> _Work to be completed_: Check each line of the entries below for the string "ethnicity"; copy every line where it appears.
● ● ● ● ●
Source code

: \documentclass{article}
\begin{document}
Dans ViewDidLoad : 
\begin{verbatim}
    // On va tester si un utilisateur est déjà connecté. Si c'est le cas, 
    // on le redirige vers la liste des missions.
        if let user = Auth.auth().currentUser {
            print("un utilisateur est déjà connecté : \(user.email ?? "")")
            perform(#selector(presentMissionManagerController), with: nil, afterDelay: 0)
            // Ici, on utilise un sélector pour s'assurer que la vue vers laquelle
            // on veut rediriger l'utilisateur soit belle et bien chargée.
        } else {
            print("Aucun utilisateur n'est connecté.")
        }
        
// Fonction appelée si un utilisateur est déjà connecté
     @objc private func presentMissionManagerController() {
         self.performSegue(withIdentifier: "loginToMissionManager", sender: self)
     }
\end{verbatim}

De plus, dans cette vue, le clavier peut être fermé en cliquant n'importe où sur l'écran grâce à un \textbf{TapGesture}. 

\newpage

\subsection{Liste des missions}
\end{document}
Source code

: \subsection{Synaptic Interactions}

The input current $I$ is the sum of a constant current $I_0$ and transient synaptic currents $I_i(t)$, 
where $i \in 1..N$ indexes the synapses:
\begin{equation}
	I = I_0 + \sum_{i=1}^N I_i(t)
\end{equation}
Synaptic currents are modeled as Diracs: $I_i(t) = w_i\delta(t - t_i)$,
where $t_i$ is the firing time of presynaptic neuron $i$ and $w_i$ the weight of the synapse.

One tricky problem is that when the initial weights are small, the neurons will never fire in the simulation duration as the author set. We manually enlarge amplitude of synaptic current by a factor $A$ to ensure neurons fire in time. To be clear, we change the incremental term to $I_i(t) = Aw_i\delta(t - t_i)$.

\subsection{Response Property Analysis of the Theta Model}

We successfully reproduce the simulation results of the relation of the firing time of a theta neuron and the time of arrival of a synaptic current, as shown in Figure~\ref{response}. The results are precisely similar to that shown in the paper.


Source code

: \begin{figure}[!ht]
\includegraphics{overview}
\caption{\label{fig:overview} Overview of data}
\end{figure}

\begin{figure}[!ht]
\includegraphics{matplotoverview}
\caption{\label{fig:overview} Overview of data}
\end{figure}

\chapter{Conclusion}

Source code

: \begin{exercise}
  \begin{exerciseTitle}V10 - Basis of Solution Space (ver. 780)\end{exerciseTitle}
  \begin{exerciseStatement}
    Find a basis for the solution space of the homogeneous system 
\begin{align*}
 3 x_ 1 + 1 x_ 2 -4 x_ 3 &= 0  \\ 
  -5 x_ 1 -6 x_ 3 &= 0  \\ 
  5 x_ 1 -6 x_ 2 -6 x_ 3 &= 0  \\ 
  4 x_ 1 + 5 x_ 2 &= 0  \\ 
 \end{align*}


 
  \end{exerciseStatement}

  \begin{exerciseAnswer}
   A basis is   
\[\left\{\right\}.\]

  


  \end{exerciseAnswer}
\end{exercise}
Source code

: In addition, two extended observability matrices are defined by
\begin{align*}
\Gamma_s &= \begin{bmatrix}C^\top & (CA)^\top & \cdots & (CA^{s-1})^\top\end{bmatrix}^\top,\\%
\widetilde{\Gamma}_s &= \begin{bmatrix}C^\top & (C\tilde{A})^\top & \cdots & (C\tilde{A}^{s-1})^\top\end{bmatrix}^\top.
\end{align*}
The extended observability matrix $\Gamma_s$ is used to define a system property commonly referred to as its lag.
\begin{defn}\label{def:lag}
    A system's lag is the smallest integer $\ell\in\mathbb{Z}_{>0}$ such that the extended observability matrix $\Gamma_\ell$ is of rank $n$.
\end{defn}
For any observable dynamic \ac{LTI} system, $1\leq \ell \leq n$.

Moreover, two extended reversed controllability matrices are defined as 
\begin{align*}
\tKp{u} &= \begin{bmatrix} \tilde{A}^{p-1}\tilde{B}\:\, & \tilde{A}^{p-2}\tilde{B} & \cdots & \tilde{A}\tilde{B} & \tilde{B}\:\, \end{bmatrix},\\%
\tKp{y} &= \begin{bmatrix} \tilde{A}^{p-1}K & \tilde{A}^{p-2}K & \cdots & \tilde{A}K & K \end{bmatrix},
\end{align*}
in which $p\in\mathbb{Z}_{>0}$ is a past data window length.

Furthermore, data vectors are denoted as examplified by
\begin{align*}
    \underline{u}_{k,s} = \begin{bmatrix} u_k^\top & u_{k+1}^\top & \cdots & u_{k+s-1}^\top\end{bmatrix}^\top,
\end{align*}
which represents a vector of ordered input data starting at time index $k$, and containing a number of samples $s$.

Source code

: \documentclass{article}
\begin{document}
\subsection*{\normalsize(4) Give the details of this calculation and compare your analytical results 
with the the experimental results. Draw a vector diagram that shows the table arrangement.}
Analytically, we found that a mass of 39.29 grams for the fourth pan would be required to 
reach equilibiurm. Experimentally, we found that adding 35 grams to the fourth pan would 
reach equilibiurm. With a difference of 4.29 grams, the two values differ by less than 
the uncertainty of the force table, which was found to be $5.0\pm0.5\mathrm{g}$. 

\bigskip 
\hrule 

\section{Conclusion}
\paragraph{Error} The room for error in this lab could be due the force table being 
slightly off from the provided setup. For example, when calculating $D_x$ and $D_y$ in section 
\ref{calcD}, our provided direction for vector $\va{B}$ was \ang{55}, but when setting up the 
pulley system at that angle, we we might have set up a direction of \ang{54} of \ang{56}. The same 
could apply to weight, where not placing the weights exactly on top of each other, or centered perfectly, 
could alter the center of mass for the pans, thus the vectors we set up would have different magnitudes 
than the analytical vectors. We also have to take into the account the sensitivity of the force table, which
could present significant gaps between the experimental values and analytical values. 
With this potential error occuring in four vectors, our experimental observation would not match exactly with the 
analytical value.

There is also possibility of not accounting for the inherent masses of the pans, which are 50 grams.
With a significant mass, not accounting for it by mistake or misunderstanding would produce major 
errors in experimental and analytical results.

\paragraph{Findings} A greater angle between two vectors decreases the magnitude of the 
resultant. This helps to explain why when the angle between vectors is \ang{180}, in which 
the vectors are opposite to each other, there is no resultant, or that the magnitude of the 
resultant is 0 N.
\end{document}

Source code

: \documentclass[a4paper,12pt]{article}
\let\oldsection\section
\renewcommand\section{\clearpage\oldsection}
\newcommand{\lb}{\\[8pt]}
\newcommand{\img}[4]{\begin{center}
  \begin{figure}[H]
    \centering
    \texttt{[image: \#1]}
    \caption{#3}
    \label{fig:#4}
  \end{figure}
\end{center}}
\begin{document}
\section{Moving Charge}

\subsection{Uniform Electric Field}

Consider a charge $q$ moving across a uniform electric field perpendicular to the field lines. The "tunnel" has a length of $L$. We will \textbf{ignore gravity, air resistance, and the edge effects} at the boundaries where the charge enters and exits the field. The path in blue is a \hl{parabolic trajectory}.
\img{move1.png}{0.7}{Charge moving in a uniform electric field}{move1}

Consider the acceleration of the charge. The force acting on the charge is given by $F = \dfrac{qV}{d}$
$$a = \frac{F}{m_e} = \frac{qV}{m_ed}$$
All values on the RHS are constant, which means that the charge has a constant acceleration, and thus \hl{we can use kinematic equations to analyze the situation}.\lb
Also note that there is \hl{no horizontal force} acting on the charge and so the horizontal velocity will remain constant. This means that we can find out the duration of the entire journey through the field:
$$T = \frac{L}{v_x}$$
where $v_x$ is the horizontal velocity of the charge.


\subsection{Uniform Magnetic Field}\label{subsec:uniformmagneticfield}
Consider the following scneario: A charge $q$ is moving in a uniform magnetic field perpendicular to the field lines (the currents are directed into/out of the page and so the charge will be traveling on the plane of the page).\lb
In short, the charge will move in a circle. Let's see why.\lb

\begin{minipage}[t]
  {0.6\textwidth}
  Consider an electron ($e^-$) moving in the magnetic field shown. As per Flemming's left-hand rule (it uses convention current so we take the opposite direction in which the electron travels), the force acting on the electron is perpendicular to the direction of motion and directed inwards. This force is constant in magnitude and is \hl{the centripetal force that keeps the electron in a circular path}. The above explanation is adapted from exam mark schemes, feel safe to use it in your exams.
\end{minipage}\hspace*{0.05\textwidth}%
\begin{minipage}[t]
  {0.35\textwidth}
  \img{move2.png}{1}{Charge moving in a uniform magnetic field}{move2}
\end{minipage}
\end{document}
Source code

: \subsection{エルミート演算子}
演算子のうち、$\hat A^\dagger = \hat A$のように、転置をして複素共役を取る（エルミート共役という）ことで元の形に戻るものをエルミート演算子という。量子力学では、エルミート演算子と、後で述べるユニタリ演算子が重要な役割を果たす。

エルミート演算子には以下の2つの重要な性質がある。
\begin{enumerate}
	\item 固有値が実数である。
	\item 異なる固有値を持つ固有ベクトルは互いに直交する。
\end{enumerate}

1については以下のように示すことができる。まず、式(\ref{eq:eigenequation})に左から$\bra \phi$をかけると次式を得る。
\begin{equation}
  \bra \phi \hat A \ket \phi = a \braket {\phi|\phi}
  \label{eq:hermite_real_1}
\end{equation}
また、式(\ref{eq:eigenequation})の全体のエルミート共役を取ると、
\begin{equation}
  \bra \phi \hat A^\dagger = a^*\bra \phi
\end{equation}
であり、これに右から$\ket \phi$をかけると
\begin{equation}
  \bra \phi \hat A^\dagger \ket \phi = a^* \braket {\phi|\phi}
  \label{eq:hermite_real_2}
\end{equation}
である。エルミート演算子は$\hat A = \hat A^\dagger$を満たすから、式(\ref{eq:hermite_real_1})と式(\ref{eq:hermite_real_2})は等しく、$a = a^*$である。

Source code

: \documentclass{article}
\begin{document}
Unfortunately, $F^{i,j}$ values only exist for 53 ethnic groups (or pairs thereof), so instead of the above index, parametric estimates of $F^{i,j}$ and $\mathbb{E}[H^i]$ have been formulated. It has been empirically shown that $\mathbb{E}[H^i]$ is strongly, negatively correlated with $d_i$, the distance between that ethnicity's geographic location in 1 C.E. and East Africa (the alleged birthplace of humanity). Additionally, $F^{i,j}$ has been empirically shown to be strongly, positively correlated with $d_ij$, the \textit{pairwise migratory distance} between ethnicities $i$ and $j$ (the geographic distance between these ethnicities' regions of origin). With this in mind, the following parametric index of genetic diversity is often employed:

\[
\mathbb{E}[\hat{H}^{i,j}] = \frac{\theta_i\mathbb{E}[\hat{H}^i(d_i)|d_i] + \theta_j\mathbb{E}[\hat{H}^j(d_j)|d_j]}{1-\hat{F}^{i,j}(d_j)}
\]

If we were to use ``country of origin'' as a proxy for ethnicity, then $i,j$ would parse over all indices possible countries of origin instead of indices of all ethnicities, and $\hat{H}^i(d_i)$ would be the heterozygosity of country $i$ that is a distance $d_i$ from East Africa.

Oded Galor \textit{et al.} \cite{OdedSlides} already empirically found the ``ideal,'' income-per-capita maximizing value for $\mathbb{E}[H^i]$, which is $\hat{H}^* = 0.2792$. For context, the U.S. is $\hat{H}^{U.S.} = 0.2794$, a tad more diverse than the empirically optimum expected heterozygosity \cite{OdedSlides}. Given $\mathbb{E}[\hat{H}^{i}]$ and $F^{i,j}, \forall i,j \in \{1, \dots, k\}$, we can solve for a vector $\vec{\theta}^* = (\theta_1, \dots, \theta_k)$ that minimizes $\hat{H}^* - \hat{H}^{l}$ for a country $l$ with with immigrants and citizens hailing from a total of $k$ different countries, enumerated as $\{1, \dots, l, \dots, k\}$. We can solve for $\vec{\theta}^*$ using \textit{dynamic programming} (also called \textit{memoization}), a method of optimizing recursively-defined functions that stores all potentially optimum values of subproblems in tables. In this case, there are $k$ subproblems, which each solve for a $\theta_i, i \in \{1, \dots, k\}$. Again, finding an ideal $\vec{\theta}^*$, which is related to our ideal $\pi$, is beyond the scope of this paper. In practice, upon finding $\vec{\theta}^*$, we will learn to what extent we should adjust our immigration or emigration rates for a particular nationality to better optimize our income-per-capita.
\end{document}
● ● ● ● ●
> _Response_:
Unfortunately, $F^{i,j}$ values only exist for 53 ethnic groups (or pairs thereof), so instead of the above index, parametric estimates of $F^{i,j}$ and $\mathbb{E}[H^i]$ have been formulated. It has been empirically shown that $\mathbb{E}[H^i]$ is strongly, negatively correlated with $d_i$, the distance between that ethnicity's geographic location in 1 C.E. and East Africa (the alleged birthplace of humanity). Additionally, $F^{i,j}$ has been empirically shown to be strongly, positively correlated with $d_ij$, the \textit{pairwise migratory distance} between ethnicities $i$ and $j$ (the geographic distance between these ethnicities' regions of origin). With this in mind, the following parametric index of genetic diversity is often employed:
If we were to use ``country of origin'' as a proxy for ethnicity, then $i,j$ would parse over all indices possible countries of origin instead of indices of all ethnicities, and $\hat{H}^i(d_i)$ would be the heterozygosity of country $i$ that is a distance $d_i$ from East Africa.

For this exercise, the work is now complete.